I also have problems with the fact the Maryland Department of Planning….where I USED TO WORK….somehow completely ignores both the economic threats and opportunities of our proximity to Delaware, Pennsylvania and New Jersey. For the most part I see missed opportunities from that selective ignorance. When I spoke directly to one our state planners about that problem last spring in their visit to Washington College I got back, “Are you kidding, how may people do you actually KNOW who work or come from those places?” I shook my head and told him that would be difficult to catalogue and the point is that you do not count that “gravity attraction.”
So, I am happy with a healthy dose of skepticism from our Kent County leaders and officials with respect to PlanMaryland.
Ken Noble
American Institute of Certified Planners.
Steve Payne says
Ken Noble Says “We still do not really know how to define “sprawl”, though ” Is a long used generic term that basically means spread out piecemeal development that results in excess road construction and open use as well as space loss, etc.

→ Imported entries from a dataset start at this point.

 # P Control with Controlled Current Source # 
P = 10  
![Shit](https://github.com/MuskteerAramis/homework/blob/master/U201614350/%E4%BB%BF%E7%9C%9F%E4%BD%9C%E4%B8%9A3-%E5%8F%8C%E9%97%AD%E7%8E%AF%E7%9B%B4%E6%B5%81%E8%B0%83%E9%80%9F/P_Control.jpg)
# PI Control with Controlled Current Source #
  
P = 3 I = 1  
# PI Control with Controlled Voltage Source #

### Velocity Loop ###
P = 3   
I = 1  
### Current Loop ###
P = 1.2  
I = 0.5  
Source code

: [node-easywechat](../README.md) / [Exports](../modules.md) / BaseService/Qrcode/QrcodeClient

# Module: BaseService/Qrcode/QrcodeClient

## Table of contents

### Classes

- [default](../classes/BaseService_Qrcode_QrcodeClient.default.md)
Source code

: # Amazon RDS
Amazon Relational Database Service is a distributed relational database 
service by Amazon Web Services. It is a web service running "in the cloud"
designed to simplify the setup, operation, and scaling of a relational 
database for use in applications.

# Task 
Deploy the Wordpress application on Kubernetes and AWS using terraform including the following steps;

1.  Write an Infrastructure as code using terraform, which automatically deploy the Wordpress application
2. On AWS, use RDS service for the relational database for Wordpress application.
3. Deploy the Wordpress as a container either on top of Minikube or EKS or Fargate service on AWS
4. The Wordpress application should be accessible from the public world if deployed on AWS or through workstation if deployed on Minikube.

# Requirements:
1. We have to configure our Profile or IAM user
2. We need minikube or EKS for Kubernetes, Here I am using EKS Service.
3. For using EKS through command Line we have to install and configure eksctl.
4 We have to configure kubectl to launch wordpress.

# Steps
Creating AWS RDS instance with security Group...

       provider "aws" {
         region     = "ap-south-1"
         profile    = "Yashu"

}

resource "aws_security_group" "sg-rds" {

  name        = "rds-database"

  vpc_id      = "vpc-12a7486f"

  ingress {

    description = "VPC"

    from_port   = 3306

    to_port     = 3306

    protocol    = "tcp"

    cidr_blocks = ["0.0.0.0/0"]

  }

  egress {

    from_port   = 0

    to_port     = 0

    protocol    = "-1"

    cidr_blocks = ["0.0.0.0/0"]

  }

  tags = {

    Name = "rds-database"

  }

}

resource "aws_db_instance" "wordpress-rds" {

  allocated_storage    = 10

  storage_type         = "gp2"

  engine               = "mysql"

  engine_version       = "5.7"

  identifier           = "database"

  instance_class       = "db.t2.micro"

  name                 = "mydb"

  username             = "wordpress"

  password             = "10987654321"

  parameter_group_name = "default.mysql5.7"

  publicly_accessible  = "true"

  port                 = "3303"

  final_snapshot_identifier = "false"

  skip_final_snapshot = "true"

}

If you still have your APA Membership there’s lots of very detailed information online now.
https://www.planning.org/search/results.htm?Keyword=sprawl
“completely ignores both the economic threats and opportunities of our proximity to Delaware, Pennsylvania and New Jersey.” I think your right but I can say that on the western shore the planners focused on the proximity and relationship to DC. Development was promoted, mostly through comprehensive planning by the counties, to be inside the beltway for that reason.